During the journey, Janet repeatedly asks about her guardian, the mysterious Mr. Baxter, but he never seems to materialise. Instead, she is met by the chauffeur John and the housekeeper Mrs. Gibbs, both of whom treat her with a mixture of patience and quiet concern, as though they understand that she is a troubled young woman.
Back at the house, Janet is introduced to Grace Maddox, a companion appointed by Mr. Baxter to keep her company. Everything initially appears perfectly normal, apart from the continued references to the elusive Mr. Baxter, who remains strangely absent. Before long, however, the nightmares return with renewed intensity. Janet becomes increasingly obsessed by the possibility that she may inherit her mother’s insanity and one day become just as violent and unstable.
The staff are attentive, the nurses seem eager to help and everyone appears determined to reassure her. Yet something feels decidedly fishy. The nightmares grow more vivid and frequent, and new images begin creeping into them: a scarred woman, a birthday cake and fragments of memories that seem determined to surface.
As matters escalate, Janet becomes increasingly unable to distinguish dream from reality.

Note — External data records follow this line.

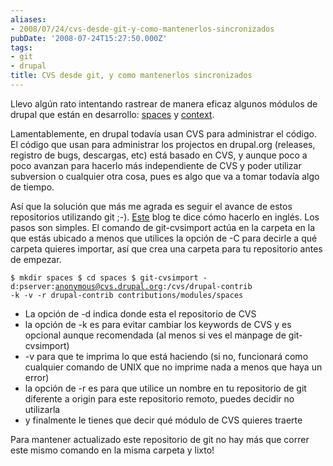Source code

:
 ```yaml
---
aliases:
- 2008/07/24/cvs-desde-git-y-como-mantenerlos-sincronizados
pubDate: '2008-07-24T15:27:50.000Z'
tags:
- git
- drupal
title: CVS desde git, y como mantenerlos sincronizados
---
```


Llevo algún rato intentando rastrear de manera eficaz algunos módulos de drupal que están en desarrollo: <a href="http://drupal.org/project/spaces">spaces</a> y <a href="http://drupal.org/project/context">context</a>.

Lamentablemente, en drupal todavía usan CVS para administrar el código. El código que usan para administrar los projectos en drupal.org (releases, registro de bugs, descargas, etc) está basado en CVS, y aunque poco a poco avanzan para hacerlo más independiente de CVS y poder utilizar subversion o cualquier otra cosa, pues es algo que va a tomar todavía algo de tiempo.

Así que la solución que más me agrada es seguir el avance de estos repositorios utilizando git ;-). <a href="http://mikkel.hoegh.org/blog/2008/a_git_mirror_for_drupal_cvs">Este</a> blog te dice cómo hacerlo en inglés. Los pasos son simples. El comando de git-cvsimport actúa en la carpeta en la que estás ubicado a menos que utilices la opción de -C para decirle a qué carpeta quieres importar, así que crea una carpeta para tu repositorio antes de empezar.

<code>$ mkdir spaces
$ cd spaces
$ git-cvsimport -d:pserver:anonymous@cvs.drupal.org:/cvs/drupal-contrib -k -v -r drupal-contrib contributions/modules/spaces</code>

<ul>
<li>La opción de -d indica donde esta el repositorio de CVS</li>
<li>la opción de -k es para evitar cambiar los keywords de CVS y es opcional aunque recomendada (al menos si ves el manpage de git-cvsimport)</li>
<li>-v para que te imprima lo que está haciendo (si no, funcionará como cualquier comando de UNIX que no imprime nada a menos que haya un error)</li>
<li>la opción de -r es para que utilice un nombre en tu repositorio de git diferente a origin para este repositorio remoto, puedes decidir no utilizarla</li>
<li>y finalmente le tienes que decir qué módulo de CVS quieres traerte</li>
</ul>

Para mantener actualizado este repositorio de git no hay más que correr este mismo comando en  la misma carpeta y lixto!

There is more than a faint whiff of conspiracy hanging in the air and the mystery slowly unfolds in a manner that remains thoroughly engaging throughout.
Visually, the film is magnificent. Director Freddie Francis and cinematographer John Wilcox create a wonderfully oppressive atmosphere using shadows, light and deep-focus compositions. HammerScope proves particularly effective, giving the film a grand cinematic feel despite its relatively intimate story. Jimmy Sangster’s screenplay keeps the audience guessing while Don Banks provides an excellent musical score that enhances the mounting sense of unease.
The role of Janet had originally been intended for Julie Christie, who left only days before filming began on her journey towards stardom. Jennie Linden inherited the role and performs admirably, supported by a sterling cast that rarely puts a foot wrong.
Eventually Mr. Baxter does make an appearance, consulting doctors regarding Janet’s fears that she is destined to follow in her mother’s footsteps. His arrival also introduces a dangerous and complicated triangle that gradually reveals itself as the film progresses.
For Janet, however, the situation has reached breaking point. Her nightmares become so vivid that reality itself begins to crumble. Convinced that madness has finally claimed her, she lashes out violently at those around her just as her mother supposedly did years before. Institutionalisation follows and it appears that Janet’s worst fears have come true.
Then, slowly but surely, the truth emerges.
What follows is one final revelation and a beautifully executed twist that catches both Janet and the audience completely off guard.
Released only a few years after Psycho and clearly emerging in the shadow of Les Diaboliques, Nightmare shares certain thematic similarities with both films while maintaining its own identity. The black-and-white photography is superb, the atmosphere is richly Gothic and the sense of creeping psychological dread is sustained throughout.
One cannot help but wonder what Julie Christie might have brought to the role had she remained with the production. Nevertheless, Jennie Linden acquits herself well and the film hardly suffers from her predecessor’s departure.
Nightmare remains one of Hammer’s most polished and underrated thrillers: beautifully photographed, expertly directed and genuinely involving from beginning to end. It may lack vampires, monsters and Gothic castles, but it demonstrates that Hammer’s talents extended well beyond traditional horror. A classy and thoroughly entertaining psychological thriller from a studio operating near the peak of its powers.